The BBI has three channels. Two channels are placed on the “blue” (λ ≤ 550 nm) arm of EST while the third one is on the “red” (λ ≥ 550 nm) arm. The blue and red channels are fed through beam splitters (BS2 and BS4) that are not part of the BBI but of the common path of the light distribution system. The number of channels has been defined on the basis of the observational programs that require simultaneous observations in different bands. These requirements have led also to the distribution of filters among the various channels (see Table).
|
Blue Arm |
Red Arm |
|
|---|---|---|
|
Channel 1 |
Channel 2 |
Channel 3 |
|
Ca II core |
Ca II wing |
Ha |
|
Ca II continuum |
G Band |
Ca II IR |
|
CN band head |
Brackett continuum |
|
|
Paschen continuum |
Ha continuum |
|
|
G band continuum |
||
|
Ca II continuum |
||
Each of the three channels has two different resolution modes: a high resolution mode (small FoV) to exploit the diffraction-limited quality of the telescope + MCAO system and a large field of view mode to exploit the full telescope field of view.

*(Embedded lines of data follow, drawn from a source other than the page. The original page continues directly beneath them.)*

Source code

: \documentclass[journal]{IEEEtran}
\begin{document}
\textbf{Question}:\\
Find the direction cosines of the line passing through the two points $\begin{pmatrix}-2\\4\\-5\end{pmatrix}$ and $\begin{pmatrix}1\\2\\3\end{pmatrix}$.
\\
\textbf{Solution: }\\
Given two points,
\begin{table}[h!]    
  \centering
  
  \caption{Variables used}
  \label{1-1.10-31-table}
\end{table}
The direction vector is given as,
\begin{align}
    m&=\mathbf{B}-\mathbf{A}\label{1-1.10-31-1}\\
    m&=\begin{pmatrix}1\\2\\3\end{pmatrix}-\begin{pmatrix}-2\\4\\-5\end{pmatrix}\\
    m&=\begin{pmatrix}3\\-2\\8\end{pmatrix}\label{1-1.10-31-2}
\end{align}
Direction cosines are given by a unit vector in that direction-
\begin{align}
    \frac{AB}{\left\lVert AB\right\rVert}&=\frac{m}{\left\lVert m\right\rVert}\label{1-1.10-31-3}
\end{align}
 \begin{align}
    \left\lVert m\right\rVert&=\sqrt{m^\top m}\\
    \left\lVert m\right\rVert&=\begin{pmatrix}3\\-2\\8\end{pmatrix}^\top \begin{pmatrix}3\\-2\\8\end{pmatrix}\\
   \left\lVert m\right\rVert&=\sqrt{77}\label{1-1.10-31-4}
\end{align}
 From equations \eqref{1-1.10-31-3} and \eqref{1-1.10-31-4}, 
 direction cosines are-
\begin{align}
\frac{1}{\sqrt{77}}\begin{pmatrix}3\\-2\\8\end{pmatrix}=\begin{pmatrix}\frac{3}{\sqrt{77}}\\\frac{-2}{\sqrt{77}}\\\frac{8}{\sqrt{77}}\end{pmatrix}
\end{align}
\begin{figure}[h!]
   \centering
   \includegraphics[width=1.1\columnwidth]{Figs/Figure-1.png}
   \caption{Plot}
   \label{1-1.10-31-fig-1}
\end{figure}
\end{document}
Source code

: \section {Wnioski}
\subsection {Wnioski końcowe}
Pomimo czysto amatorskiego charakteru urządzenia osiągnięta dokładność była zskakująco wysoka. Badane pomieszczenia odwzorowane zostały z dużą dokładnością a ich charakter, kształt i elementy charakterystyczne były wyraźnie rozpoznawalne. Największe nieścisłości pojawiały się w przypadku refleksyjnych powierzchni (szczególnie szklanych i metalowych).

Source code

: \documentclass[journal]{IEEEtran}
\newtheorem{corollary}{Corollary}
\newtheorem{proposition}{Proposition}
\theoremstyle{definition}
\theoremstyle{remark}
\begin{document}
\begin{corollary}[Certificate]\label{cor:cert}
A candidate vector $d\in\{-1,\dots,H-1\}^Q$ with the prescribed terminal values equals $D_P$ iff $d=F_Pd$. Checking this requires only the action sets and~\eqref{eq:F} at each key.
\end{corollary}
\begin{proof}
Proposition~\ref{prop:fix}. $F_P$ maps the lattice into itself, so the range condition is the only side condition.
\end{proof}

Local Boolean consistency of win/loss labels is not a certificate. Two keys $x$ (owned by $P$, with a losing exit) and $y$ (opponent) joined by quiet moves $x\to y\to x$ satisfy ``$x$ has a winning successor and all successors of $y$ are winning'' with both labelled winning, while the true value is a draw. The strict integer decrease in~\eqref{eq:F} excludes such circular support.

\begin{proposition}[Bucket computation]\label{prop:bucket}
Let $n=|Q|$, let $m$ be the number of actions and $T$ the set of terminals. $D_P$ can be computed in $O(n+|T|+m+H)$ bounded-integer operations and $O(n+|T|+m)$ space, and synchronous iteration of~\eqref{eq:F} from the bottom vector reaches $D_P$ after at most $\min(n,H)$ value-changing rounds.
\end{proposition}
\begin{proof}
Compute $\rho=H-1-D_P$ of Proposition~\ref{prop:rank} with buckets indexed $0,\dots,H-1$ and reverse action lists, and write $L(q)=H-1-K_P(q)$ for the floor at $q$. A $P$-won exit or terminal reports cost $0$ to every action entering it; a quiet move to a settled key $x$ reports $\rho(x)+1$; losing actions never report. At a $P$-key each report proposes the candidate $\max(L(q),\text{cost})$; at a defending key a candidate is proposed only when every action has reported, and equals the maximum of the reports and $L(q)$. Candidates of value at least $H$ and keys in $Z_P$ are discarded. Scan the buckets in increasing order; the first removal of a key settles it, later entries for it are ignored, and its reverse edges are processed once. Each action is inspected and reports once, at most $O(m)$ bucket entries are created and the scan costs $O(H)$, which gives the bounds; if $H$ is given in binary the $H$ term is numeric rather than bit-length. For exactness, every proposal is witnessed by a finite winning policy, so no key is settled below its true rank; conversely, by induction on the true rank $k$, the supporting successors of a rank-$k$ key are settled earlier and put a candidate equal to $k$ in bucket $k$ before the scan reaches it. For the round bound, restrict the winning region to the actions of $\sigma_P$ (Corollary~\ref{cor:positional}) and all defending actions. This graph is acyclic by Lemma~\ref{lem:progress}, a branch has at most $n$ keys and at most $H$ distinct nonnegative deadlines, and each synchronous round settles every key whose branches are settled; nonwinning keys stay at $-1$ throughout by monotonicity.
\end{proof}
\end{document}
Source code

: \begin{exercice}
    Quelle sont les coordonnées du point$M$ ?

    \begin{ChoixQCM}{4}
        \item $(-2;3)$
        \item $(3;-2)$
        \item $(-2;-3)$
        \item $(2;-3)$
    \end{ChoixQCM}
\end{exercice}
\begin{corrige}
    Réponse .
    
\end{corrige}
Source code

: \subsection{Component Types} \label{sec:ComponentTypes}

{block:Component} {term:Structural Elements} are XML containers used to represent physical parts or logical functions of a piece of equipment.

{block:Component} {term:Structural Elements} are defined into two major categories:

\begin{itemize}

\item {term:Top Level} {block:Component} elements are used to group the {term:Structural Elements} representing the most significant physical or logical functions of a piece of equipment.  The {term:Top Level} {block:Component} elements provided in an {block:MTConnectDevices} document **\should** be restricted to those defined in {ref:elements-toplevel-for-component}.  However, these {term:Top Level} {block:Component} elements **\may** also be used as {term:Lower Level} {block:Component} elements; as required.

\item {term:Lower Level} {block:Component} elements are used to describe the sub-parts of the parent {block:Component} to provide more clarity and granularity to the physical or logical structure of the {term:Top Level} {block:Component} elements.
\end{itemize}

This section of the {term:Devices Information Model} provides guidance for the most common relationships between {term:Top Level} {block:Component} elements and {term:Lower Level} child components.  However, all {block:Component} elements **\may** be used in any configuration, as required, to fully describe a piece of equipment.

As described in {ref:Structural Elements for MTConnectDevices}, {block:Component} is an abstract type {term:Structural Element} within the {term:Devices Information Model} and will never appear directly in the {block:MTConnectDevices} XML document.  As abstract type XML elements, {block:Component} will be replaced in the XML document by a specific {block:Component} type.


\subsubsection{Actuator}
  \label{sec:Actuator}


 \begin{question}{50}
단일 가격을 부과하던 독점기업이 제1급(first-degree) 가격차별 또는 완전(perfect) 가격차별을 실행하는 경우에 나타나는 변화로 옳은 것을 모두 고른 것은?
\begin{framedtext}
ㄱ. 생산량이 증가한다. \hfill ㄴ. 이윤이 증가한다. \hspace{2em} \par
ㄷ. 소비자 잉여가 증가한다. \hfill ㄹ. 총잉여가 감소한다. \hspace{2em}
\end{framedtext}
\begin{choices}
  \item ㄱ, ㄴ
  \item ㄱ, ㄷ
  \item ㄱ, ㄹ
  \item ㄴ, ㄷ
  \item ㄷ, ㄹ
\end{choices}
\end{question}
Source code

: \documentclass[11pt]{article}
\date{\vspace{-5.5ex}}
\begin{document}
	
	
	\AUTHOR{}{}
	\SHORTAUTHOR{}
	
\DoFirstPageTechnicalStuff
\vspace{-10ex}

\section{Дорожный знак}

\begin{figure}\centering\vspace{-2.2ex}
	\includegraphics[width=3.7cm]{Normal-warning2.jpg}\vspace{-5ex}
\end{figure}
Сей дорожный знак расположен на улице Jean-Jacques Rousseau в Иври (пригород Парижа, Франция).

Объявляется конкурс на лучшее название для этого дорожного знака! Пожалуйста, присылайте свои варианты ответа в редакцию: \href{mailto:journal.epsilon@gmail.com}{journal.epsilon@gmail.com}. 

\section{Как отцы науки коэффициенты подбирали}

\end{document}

Each channel is split into three sub-channels. The three sub-channels share the same optics to have the same aberrations. Out of the three sub–channels of each channel, the first one hosts narrow band filters for chromospheric observations, the second one hosts wide band filters used as reference for speckle reconstruction and photospheric observations and the third one generates an out-of-focus wide-band image for phase diversity reconstruction.